#### Prompt
Make an exact copy of all the data, pictures excluded.

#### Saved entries
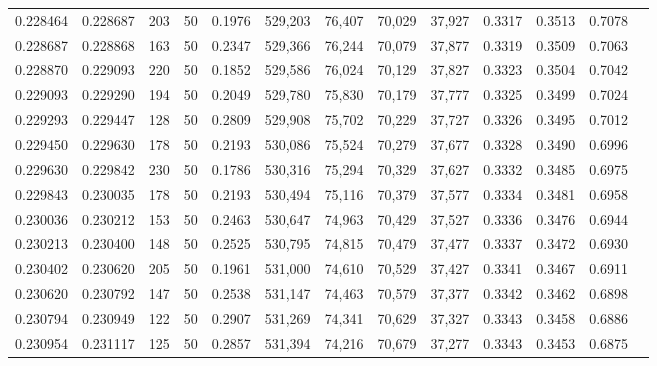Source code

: \begin{tabular}{rrrrrrrrrrrrr}
0.228464 & 0.228687 &   203 &  50 &                                     0.1976 & 529,203 &  76,407 &  70,029 &  37,927 & 0.3317 & 0.3513 & 0.7078 \\
0.228687 & 0.228868 &   163 &  50 &                                     0.2347 & 529,366 &  76,244 &  70,079 &  37,877 & 0.3319 & 0.3509 & 0.7063 \\
0.228870 & 0.229093 &   220 &  50 &                                     0.1852 & 529,586 &  76,024 &  70,129 &  37,827 & 0.3323 & 0.3504 & 0.7042 \\
0.229093 & 0.229290 &   194 &  50 &                                     0.2049 & 529,780 &  75,830 &  70,179 &  37,777 & 0.3325 & 0.3499 & 0.7024 \\
0.229293 & 0.229447 &   128 &  50 &                                     0.2809 & 529,908 &  75,702 &  70,229 &  37,727 & 0.3326 & 0.3495 & 0.7012 \\
0.229450 & 0.229630 &   178 &  50 &                                     0.2193 & 530,086 &  75,524 &  70,279 &  37,677 & 0.3328 & 0.3490 & 0.6996 \\
0.229630 & 0.229842 &   230 &  50 &                                     0.1786 & 530,316 &  75,294 &  70,329 &  37,627 & 0.3332 & 0.3485 & 0.6975 \\
0.229843 & 0.230035 &   178 &  50 &                                     0.2193 & 530,494 &  75,116 &  70,379 &  37,577 & 0.3334 & 0.3481 & 0.6958 \\
0.230036 & 0.230212 &   153 &  50 &                                     0.2463 & 530,647 &  74,963 &  70,429 &  37,527 & 0.3336 & 0.3476 & 0.6944 \\
0.230213 & 0.230400 &   148 &  50 &                                     0.2525 & 530,795 &  74,815 &  70,479 &  37,477 & 0.3337 & 0.3472 & 0.6930 \\
0.230402 & 0.230620 &   205 &  50 &                                     0.1961 & 531,000 &  74,610 &  70,529 &  37,427 & 0.3341 & 0.3467 & 0.6911 \\
0.230620 & 0.230792 &   147 &  50 &                                     0.2538 & 531,147 &  74,463 &  70,579 &  37,377 & 0.3342 & 0.3462 & 0.6898 \\
0.230794 & 0.230949 &   122 &  50 &                                     0.2907 & 531,269 &  74,341 &  70,629 &  37,327 & 0.3343 & 0.3458 & 0.6886 \\
0.230954 & 0.231117 &   125 &  50 &                                     0.2857 & 531,394 &  74,216 &  70,679 &  37,277 & 0.3343 & 0.3453 & 0.6875 \\

\end{tabular}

#### The answer
Source code

: \begin{tabular}{rrrrrrrrrrrrr}
0.228464 & 0.228687 &   203 &  50 &                                     0.1976 & 529,203 &  76,407 &  70,029 &  37,927 & 0.3317 & 0.3513 & 0.7078 \\
0.228687 & 0.228868 &   163 &  50 &                                     0.2347 & 529,366 &  76,244 &  70,079 &  37,877 & 0.3319 & 0.3509 & 0.7063 \\
0.228870 & 0.229093 &   220 &  50 &                                     0.1852 & 529,586 &  76,024 &  70,129 &  37,827 & 0.3323 & 0.3504 & 0.7042 \\
0.229093 & 0.229290 &   194 &  50 &                                     0.2049 & 529,780 &  75,830 &  70,179 &  37,777 & 0.3325 & 0.3499 & 0.7024 \\
0.229293 & 0.229447 &   128 &  50 &                                     0.2809 & 529,908 &  75,702 &  70,229 &  37,727 & 0.3326 & 0.3495 & 0.7012 \\
0.229450 & 0.229630 &   178 &  50 &                                     0.2193 & 530,086 &  75,524 &  70,279 &  37,677 & 0.3328 & 0.3490 & 0.6996 \\
0.229630 & 0.229842 &   230 &  50 &                                     0.1786 & 530,316 &  75,294 &  70,329 &  37,627 & 0.3332 & 0.3485 & 0.6975 \\
0.229843 & 0.230035 &   178 &  50 &                                     0.2193 & 530,494 &  75,116 &  70,379 &  37,577 & 0.3334 & 0.3481 & 0.6958 \\
0.230036 & 0.230212 &   153 &  50 &                                     0.2463 & 530,647 &  74,963 &  70,429 &  37,527 & 0.3336 & 0.3476 & 0.6944 \\
0.230213 & 0.230400 &   148 &  50 &                                     0.2525 & 530,795 &  74,815 &  70,479 &  37,477 & 0.3337 & 0.3472 & 0.6930 \\
0.230402 & 0.230620 &   205 &  50 &                                     0.1961 & 531,000 &  74,610 &  70,529 &  37,427 & 0.3341 & 0.3467 & 0.6911 \\
0.230620 & 0.230792 &   147 &  50 &                                     0.2538 & 531,147 &  74,463 &  70,579 &  37,377 & 0.3342 & 0.3462 & 0.6898 \\
0.230794 & 0.230949 &   122 &  50 &                                     0.2907 & 531,269 &  74,341 &  70,629 &  37,327 & 0.3343 & 0.3458 & 0.6886 \\
0.230954 & 0.231117 &   125 &  50 &                                     0.2857 & 531,394 &  74,216 &  70,679 &  37,277 & 0.3343 & 0.3453 & 0.6875 \\

\end{tabular}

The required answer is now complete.